PCAS logo

PCAS aims at providing an innovative, trustworthy, handheld device. The Secured Personal Device (SPD) will allow users to securely store their data, to share it with trusted applications, and to easily and securely authenticate him. The SPD will recognize its user using multiple biometric sensors, including a stress level sensor to detect coercion. Using the same biometric authentication, the SPD will be able to enforce secure communication with servers in the cloud, relieving the user from memorizing passwords.

The SPD will take the form of a smartphone add-on that draws power from the smartphone and uses its communication services. The security and authentication mechanisms will use software components running on the SPD, on the smartphone, and in the cloud. These software components will enable the use of biometric sensors to perform authentication on the smartphone and on the cloud, authorize access to the stored data on the SPD, and securely transfer data from/to remote devices: USB or NFC connected computers or remote web services.

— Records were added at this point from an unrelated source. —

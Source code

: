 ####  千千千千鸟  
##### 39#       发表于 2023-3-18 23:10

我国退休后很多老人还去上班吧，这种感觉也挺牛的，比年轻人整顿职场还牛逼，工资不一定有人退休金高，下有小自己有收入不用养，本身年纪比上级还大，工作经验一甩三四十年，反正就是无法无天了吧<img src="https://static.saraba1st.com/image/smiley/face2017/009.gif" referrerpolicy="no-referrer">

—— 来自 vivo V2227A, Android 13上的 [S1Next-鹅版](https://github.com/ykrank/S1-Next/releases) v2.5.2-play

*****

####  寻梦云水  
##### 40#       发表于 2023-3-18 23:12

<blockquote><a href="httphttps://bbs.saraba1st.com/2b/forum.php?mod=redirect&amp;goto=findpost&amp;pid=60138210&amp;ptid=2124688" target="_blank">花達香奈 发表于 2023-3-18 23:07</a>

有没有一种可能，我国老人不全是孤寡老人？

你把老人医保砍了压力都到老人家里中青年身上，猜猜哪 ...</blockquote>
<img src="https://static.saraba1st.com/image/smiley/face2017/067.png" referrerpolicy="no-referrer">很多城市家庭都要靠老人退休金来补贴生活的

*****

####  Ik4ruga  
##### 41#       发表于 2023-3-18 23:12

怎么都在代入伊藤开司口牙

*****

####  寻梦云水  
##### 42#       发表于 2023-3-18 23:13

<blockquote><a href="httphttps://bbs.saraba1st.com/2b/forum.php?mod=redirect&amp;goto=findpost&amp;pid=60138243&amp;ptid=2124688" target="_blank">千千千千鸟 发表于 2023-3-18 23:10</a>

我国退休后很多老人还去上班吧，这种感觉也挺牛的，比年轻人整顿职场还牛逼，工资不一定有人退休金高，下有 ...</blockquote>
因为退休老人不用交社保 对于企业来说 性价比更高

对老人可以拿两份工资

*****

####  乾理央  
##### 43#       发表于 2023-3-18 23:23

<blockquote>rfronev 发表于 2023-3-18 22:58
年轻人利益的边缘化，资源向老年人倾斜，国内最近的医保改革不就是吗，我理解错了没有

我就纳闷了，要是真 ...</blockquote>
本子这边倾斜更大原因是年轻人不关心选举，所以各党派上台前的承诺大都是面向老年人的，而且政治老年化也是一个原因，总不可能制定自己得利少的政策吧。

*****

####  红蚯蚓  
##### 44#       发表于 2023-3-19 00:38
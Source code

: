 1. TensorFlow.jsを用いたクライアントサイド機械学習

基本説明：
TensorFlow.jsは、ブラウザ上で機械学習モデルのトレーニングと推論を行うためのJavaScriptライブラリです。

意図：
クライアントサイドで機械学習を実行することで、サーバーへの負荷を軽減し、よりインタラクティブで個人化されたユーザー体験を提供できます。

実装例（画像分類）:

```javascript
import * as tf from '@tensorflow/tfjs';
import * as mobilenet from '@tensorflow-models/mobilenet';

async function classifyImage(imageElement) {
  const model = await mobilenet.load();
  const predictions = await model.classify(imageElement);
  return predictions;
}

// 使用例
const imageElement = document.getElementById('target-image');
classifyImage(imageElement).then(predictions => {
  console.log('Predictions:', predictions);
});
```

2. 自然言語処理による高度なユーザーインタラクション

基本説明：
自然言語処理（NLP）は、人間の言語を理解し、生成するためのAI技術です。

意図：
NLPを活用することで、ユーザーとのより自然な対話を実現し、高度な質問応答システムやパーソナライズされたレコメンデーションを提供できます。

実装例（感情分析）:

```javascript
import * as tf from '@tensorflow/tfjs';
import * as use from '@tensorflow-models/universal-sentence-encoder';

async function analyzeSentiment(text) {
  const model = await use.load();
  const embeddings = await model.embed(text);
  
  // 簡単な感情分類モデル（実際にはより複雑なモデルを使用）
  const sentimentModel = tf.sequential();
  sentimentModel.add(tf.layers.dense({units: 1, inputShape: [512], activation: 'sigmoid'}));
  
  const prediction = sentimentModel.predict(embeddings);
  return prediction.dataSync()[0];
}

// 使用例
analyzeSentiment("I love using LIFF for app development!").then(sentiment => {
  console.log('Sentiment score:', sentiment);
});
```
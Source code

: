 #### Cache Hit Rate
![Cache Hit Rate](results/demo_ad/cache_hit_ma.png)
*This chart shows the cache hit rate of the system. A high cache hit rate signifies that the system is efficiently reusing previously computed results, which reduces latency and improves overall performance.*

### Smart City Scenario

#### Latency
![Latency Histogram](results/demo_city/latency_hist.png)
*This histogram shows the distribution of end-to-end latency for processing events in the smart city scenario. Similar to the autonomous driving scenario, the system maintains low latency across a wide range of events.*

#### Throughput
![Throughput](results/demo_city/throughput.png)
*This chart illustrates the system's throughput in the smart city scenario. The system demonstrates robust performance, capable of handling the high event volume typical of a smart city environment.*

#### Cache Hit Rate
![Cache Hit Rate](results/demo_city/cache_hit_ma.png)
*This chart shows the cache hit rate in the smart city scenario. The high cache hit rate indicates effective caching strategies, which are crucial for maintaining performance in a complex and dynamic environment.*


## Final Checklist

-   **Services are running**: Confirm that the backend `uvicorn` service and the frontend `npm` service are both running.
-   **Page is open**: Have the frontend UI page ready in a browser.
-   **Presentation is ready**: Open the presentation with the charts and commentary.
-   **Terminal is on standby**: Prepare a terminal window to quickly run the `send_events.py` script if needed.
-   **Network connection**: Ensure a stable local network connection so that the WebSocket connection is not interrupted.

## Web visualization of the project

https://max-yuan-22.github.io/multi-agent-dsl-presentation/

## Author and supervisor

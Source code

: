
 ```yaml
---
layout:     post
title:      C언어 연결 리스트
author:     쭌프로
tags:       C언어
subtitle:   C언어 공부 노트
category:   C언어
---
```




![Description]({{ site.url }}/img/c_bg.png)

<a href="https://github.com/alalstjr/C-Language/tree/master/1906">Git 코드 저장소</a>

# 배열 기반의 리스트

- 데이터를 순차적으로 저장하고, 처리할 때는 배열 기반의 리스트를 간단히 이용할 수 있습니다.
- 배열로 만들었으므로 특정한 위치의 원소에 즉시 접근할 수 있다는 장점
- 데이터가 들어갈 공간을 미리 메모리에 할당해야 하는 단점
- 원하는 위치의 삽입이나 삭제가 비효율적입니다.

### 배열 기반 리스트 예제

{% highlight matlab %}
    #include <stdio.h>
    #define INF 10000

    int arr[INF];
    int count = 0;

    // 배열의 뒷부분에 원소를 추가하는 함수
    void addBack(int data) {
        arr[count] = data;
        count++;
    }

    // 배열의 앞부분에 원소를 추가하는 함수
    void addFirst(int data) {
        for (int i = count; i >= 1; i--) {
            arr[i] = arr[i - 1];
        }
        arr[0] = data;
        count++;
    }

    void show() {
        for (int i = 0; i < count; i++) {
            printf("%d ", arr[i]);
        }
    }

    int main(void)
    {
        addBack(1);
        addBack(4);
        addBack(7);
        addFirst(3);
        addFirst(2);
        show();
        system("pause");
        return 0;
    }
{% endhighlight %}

The project will develop a full environment composed of programming APIs (needed to develop trusted applications) and modules that allow the easy integration of PCAS with existing web services. The benefits of the project will be demonstrated with two use cases: electronic health and university campus access control.

The goal of PCAS is to create a fully functional trustworthy infrastructure where the SPD and smartphone can operate safely in both offline and online modes. In order to achieve this goal, PCAS will produce the following results: 1) a portable, personal and biometrically secured storage device, 2) the integration of biometrical authentication on mobile devices (access to local files and remote services), 3) secured communication architecture between the SPD, a smartphone, and the service providers, and 4) and overall increase of security on the access and storage of data (local and online).

PCAS will be integrated and validated in two different scenarios: university campus (authentication and access to physical and remote services) and eHealth (storage, update, and access to private health records).

PCAS is expected to have a high impact in security and privacy in mobile devices. The project will enable a trustworthy ICT ecosystem, removing citizens’ psychological barriers to the adoption of eHeath and other novel ICT applications.

The project will also foster novel market segments that will exploit these applications.